→ **Try it**:
Nothing but the lines from the line with "In generale, nelle" to the end of the records below should appear in the answer, each exactly as given.

══ Source records ══

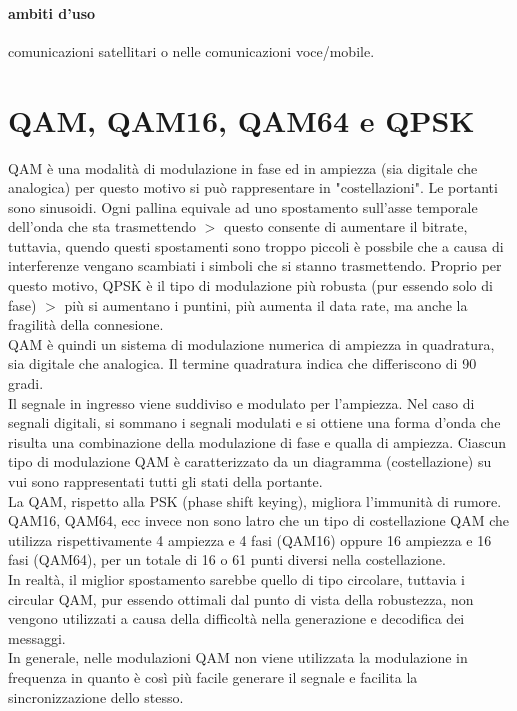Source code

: \documentclass{article}
\begin{document}
\paragraph{ambiti d'uso} comunicazioni satellitari o nelle comunicazioni
voce/mobile.

\section{QAM, QAM16, QAM64 e QPSK}

QAM è una modalità di modulazione in fase ed in ampiezza (sia digitale che
analogica) per questo motivo si può rappresentare in "costellazioni". Le
portanti sono sinusoidi. Ogni pallina equivale ad uno spostamento sull'asse
temporale dell'onda che sta trasmettendo $>$ questo consente di aumentare il
bitrate, tuttavia, quendo questi spostamenti sono troppo piccoli è possbile che
a causa di interferenze vengano scambiati i simboli che si stanno trasmettendo.
Proprio per questo motivo, QPSK è il tipo di modulazione più robusta (pur
essendo solo di fase) $>$ più si aumentano i puntini, più aumenta il data rate,
ma anche la fragilità della connesione.\\
QAM è quindi un sistema di modulazione numerica di ampiezza in quadratura, sia
digitale che analogica. Il termine quadratura indica che differiscono di 90
gradi.\\
Il segnale in ingresso viene suddiviso e modulato per l'ampiezza. Nel caso di
segnali digitali, si sommano i segnali modulati e si ottiene una forma d'onda
che risulta una combinazione della modulazione di fase e qualla di ampiezza.
Ciascun tipo di modulazione QAM è caratterizzato da un diagramma (costellazione)
su vui sono rappresentati tutti gli stati della portante.\\
La QAM, rispetto alla PSK (phase shift keying), migliora l'immunità di rumore.\\
QAM16, QAM64, ecc invece non sono latro che un tipo di costellazione QAM che
utilizza rispettivamente 4 ampiezza e 4 fasi (QAM16) oppure 16 ampiezza e 16
fasi (QAM64), per un totale di 16 o 61 punti diversi nella costellazione.\\
In realtà, il miglior spostamento sarebbe quello di tipo circolare, tuttavia i
circular QAM, pur essendo ottimali dal punto di vista della robustezza, non
vengono utilizzati a causa della difficoltà nella generazione e decodifica dei
messaggi.\\
In generale, nelle modulazioni QAM non viene utilizzata la modulazione in
frequenza in quanto è così più facile generare il segnale e facilita la
sincronizzazione dello stesso.
\end{document}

═══

→ **Reply**:
In generale, nelle modulazioni QAM non viene utilizzata la modulazione in
frequenza in quanto è così più facile generare il segnale e facilita la
sincronizzazione dello stesso.
\end{document}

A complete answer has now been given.